La reacción de Venezuela no se ha hecho esperar. El ministro de Comunicación, Freddy Ñáñez, emitió un comunicado condenando la movida como "una amenaza imperialista" y anunció el despliegue de patrullas navales y milicianos para "defender la soberanía", mientras el presidente Maduro, en un discurso televisado hoy, calificó la acción como "un acto de guerra disfrazado de lucha antidroga". La oposición venezolana, liderada por María Corina Machado, ha pedido cautela, sugiriendo que podría ser una oportunidad para presionar al régimen, pero la comunidad internacional, incluida la ONU, ha instado a la desescalada. En redes sociales, el hashtag #VenezuelaUnderThreat ha ganado fuerza, con videos de preparativos militares venezolanos y debates sobre las implicaciones de un posible conflicto, mientras algunos usuarios en X especulan sobre un respaldo ruso a Maduro.

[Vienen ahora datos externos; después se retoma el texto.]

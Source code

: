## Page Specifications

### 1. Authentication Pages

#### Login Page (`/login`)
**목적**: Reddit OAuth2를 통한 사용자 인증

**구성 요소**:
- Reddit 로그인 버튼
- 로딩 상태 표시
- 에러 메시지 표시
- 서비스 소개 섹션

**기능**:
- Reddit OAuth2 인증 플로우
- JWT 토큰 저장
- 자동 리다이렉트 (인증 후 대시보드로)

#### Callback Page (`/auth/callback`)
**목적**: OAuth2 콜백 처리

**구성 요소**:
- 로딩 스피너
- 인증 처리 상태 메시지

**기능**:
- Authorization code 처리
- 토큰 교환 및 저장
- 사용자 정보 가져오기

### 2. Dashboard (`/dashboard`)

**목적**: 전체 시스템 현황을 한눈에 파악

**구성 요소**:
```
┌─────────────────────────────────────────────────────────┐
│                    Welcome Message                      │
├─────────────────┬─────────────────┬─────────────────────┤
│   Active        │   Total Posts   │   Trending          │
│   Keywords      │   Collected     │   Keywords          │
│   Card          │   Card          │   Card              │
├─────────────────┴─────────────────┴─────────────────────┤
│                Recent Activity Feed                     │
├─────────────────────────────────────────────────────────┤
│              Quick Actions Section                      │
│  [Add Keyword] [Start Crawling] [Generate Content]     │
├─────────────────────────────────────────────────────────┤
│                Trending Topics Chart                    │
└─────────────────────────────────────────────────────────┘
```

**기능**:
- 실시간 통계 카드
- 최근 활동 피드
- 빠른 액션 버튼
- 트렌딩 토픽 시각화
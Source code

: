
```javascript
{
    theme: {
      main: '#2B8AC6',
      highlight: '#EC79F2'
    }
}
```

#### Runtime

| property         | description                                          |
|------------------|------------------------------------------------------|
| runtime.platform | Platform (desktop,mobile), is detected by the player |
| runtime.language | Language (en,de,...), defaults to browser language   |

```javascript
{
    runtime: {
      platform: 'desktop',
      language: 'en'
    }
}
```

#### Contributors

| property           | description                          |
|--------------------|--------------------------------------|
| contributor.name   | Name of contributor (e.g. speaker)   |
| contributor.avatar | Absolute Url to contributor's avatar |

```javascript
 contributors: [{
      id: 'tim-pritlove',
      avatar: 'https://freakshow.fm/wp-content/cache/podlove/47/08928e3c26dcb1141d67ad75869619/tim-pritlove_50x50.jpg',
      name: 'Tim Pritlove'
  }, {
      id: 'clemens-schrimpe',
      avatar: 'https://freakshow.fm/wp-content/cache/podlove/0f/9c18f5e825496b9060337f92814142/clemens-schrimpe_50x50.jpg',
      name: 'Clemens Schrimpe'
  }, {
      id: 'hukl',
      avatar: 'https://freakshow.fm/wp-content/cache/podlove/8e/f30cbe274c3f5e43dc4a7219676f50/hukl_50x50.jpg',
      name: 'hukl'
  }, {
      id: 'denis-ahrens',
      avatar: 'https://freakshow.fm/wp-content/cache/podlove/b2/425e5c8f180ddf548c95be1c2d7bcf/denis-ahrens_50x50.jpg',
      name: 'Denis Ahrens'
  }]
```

El contexto agrava la situación: mientras España lucha contra incendios que han devastado más de 60,000 hectáreas y Sánchez visita Ourense y León hoy, esta operación coincide con la cumbre Putin-Trump en Alaska, donde se han discutido temas de seguridad global, y la reciente oferta de Zelenski de comprar armas por 77,000 millones de euros. Analistas sugieren que Trump podría estar usando esta maniobra para fortalecer su imagen interna tras críticas por posibles concesiones a Rusia, pero el riesgo de un enfrentamiento en el Caribe podría alterar el equilibrio regional, especialmente con las capacidades de los destructores listas para actuar en cualquier momento.